The robot is being trained to even develop the ability to alter the flavor of the food, based on the preferences of the user. The findings were published in the journal ‘Frontiers in Robotics & AI.’

According to the reports, the robot chef was designed by Cambridge University researchers to taste a sample plate of scrambled eggs and tomatoes at various stages of chewing and grade the flavor.

At three separate stages of the chewing process, the robot chef tasted nine different varieties of scrambled eggs and tomatoes, producing “taste maps” of the dishes. “The findings may aid the development of automated meal preparation by robots, by helping them learn what tastes good,” as per the reports.

Researchers say that by mimicking human chewing and tasting processes, robots may someday be able to manufacture food that people will appreciate and that can be modified to suit individual preferences.
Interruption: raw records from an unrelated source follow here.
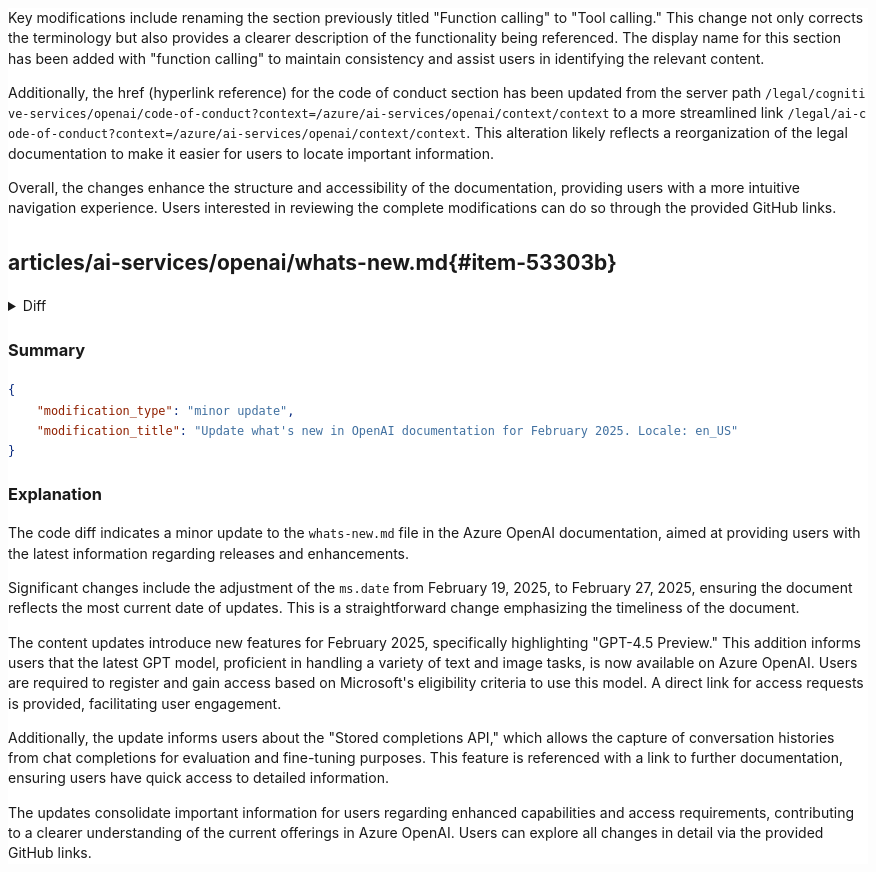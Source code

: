 Key modifications include renaming the section previously titled "Function calling" to "Tool calling." This change not only corrects the terminology but also provides a clearer description of the functionality being referenced. The display name for this section has been added with "function calling" to maintain consistency and assist users in identifying the relevant content.

Additionally, the href (hyperlink reference) for the code of conduct section has been updated from the server path `/legal/cognitive-services/openai/code-of-conduct?context=/azure/ai-services/openai/context/context` to a more streamlined link `/legal/ai-code-of-conduct?context=/azure/ai-services/openai/context/context`. This alteration likely reflects a reorganization of the legal documentation to make it easier for users to locate important information.

Overall, the changes enhance the structure and accessibility of the documentation, providing users with a more intuitive navigation experience. Users interested in reviewing the complete modifications can do so through the provided GitHub links.

## articles/ai-services/openai/whats-new.md{#item-53303b}

<details><summary>Diff</summary></details>

### Summary

```json
{
    "modification_type": "minor update",
    "modification_title": "Update what's new in OpenAI documentation for February 2025. Locale: en_US"
}
```

### Explanation
The code diff indicates a minor update to the `whats-new.md` file in the Azure OpenAI documentation, aimed at providing users with the latest information regarding releases and enhancements.

Significant changes include the adjustment of the `ms.date` from February 19, 2025, to February 27, 2025, ensuring the document reflects the most current date of updates. This is a straightforward change emphasizing the timeliness of the document.

The content updates introduce new features for February 2025, specifically highlighting "GPT-4.5 Preview." This addition informs users that the latest GPT model, proficient in handling a variety of text and image tasks, is now available on Azure OpenAI. Users are required to register and gain access based on Microsoft's eligibility criteria to use this model. A direct link for access requests is provided, facilitating user engagement.

Additionally, the update informs users about the "Stored completions API," which allows the capture of conversation histories from chat completions for evaluation and fine-tuning purposes. This feature is referenced with a link to further documentation, ensuring users have quick access to detailed information.

The updates consolidate important information for users regarding enhanced capabilities and access requirements, contributing to a clearer understanding of the current offerings in Azure OpenAI. Users can explore all changes in detail via the provided GitHub links.


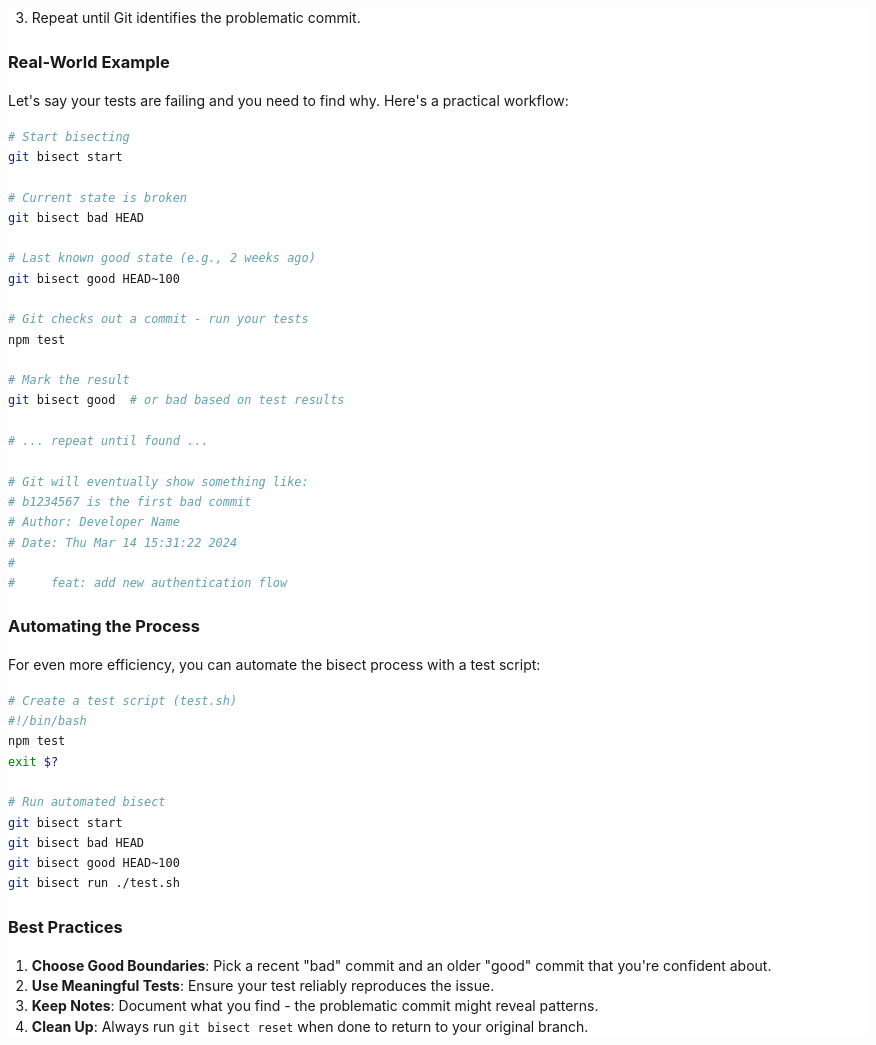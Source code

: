 3. Repeat until Git identifies the problematic commit.

### Real-World Example

Let's say your tests are failing and you need to find why. Here's a practical workflow:

```bash
# Start bisecting
git bisect start

# Current state is broken
git bisect bad HEAD

# Last known good state (e.g., 2 weeks ago)
git bisect good HEAD~100

# Git checks out a commit - run your tests
npm test

# Mark the result
git bisect good  # or bad based on test results

# ... repeat until found ...

# Git will eventually show something like:
# b1234567 is the first bad commit
# Author: Developer Name
# Date: Thu Mar 14 15:31:22 2024
# 
#     feat: add new authentication flow
```

### Automating the Process

For even more efficiency, you can automate the bisect process with a test script:

```bash
# Create a test script (test.sh)
#!/bin/bash
npm test
exit $?

# Run automated bisect
git bisect start
git bisect bad HEAD
git bisect good HEAD~100
git bisect run ./test.sh
```

### Best Practices

1. **Choose Good Boundaries**: Pick a recent "bad" commit and an older "good" commit that you're confident about.
2. **Use Meaningful Tests**: Ensure your test reliably reproduces the issue.
3. **Keep Notes**: Document what you find - the problematic commit might reveal patterns.
4. **Clean Up**: Always run `git bisect reset` when done to return to your original branch.
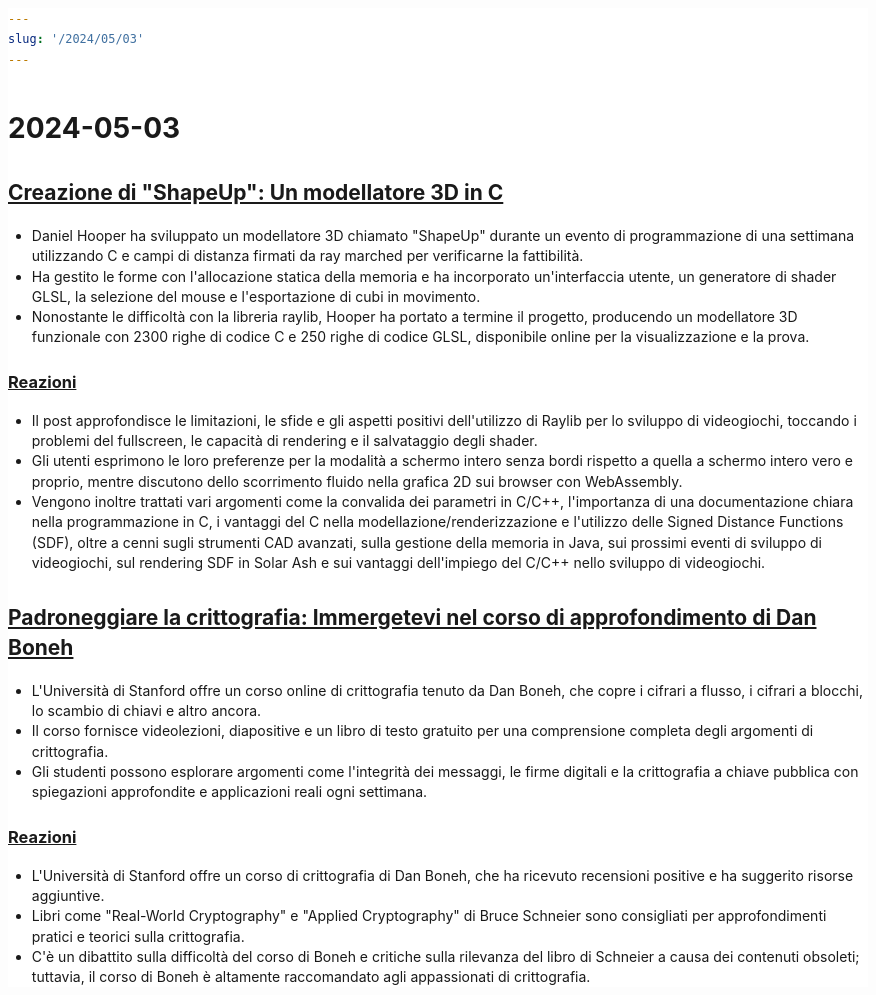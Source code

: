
 ```yaml
---
slug: '/2024/05/03'
---
```


# 2024-05-03

## [Creazione di "ShapeUp": Un modellatore 3D in C](https://danielchasehooper.com/posts/shapeup/)

- Daniel Hooper ha sviluppato un modellatore 3D chiamato "ShapeUp" durante un evento di programmazione di una settimana utilizzando C e campi di distanza firmati da ray marched per verificarne la fattibilità.
- Ha gestito le forme con l'allocazione statica della memoria e ha incorporato un'interfaccia utente, un generatore di shader GLSL, la selezione del mouse e l'esportazione di cubi in movimento.
- Nonostante le difficoltà con la libreria raylib, Hooper ha portato a termine il progetto, producendo un modellatore 3D funzionale con 2300 righe di codice C e 250 righe di codice GLSL, disponibile online per la visualizzazione e la prova.

### [Reazioni](https://news.ycombinator.com/item?id=40239164)

- Il post approfondisce le limitazioni, le sfide e gli aspetti positivi dell'utilizzo di Raylib per lo sviluppo di videogiochi, toccando i problemi del fullscreen, le capacità di rendering e il salvataggio degli shader.
- Gli utenti esprimono le loro preferenze per la modalità a schermo intero senza bordi rispetto a quella a schermo intero vero e proprio, mentre discutono dello scorrimento fluido nella grafica 2D sui browser con WebAssembly.
- Vengono inoltre trattati vari argomenti come la convalida dei parametri in C/C++, l'importanza di una documentazione chiara nella programmazione in C, i vantaggi del C nella modellazione/renderizzazione e l'utilizzo delle Signed Distance Functions (SDF), oltre a cenni sugli strumenti CAD avanzati, sulla gestione della memoria in Java, sui prossimi eventi di sviluppo di videogiochi, sul rendering SDF in Solar Ash e sui vantaggi dell'impiego del C/C++ nello sviluppo di videogiochi.

## [Padroneggiare la crittografia: Immergetevi nel corso di approfondimento di Dan Boneh](https://crypto.stanford.edu/~dabo/courses/OnlineCrypto/)

- L'Università di Stanford offre un corso online di crittografia tenuto da Dan Boneh, che copre i cifrari a flusso, i cifrari a blocchi, lo scambio di chiavi e altro ancora.
- Il corso fornisce videolezioni, diapositive e un libro di testo gratuito per una comprensione completa degli argomenti di crittografia.
- Gli studenti possono esplorare argomenti come l'integrità dei messaggi, le firme digitali e la crittografia a chiave pubblica con spiegazioni approfondite e applicazioni reali ogni settimana.

### [Reazioni](https://news.ycombinator.com/item?id=40237745)

- L'Università di Stanford offre un corso di crittografia di Dan Boneh, che ha ricevuto recensioni positive e ha suggerito risorse aggiuntive.
- Libri come "Real-World Cryptography" e "Applied Cryptography" di Bruce Schneier sono consigliati per approfondimenti pratici e teorici sulla crittografia.
- C'è un dibattito sulla difficoltà del corso di Boneh e critiche sulla rilevanza del libro di Schneier a causa dei contenuti obsoleti; tuttavia, il corso di Boneh è altamente raccomandato agli appassionati di crittografia.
Mr. Grzegorz Sochacki from Cambridge’s Department of Engineering, the paper’s first author, said that “most home cooks are familiar with the concept of “tasting as you go”, which involves checking a dish’s flavor balance while cooking. Sochacki added that it’s crucial for robots to be able to taste what they’re cooking if they’re to be utilized for certain aspects of food preparation.”

The researchers discovered that this “taste as you go” approach considerably increased the robot’s capacity to judge the saltiness of the dish more rapidly and precisely than other electronic tasting technologies that only test a single homogenized sample.

Dr. Arsen Abdulali, the co-author of the paper, said that “the act of chewing delivers continual feedback to the brain while people taste the food.”

Dr. Abdulali added that they intended to mimic a more realistic chewing and tasting process in a robotic system, which should result in a tastier end product.

As per the statement, the researchers attached a conductance probe, which works as a salinity sensor, to a robot arm to mimic the human process of chewing and tasting in their robot chef. They made scrambled eggs and tomatoes with different amounts of tomatoes and salt in each dish.

The robot tasted the dishes in a grid-like pattern using the conductance probe, producing a reading in just a few seconds. To simulate the textural change caused by chewing, the scientists blended the egg mixture and had the robot test the plate once again. Taste maps of each dish were created using different readings at different points of chewing.

Their findings revealed that “robots were far better at assessing saltiness than other electronic tasting methods, which are generally time-consuming and only deliver a single reading.”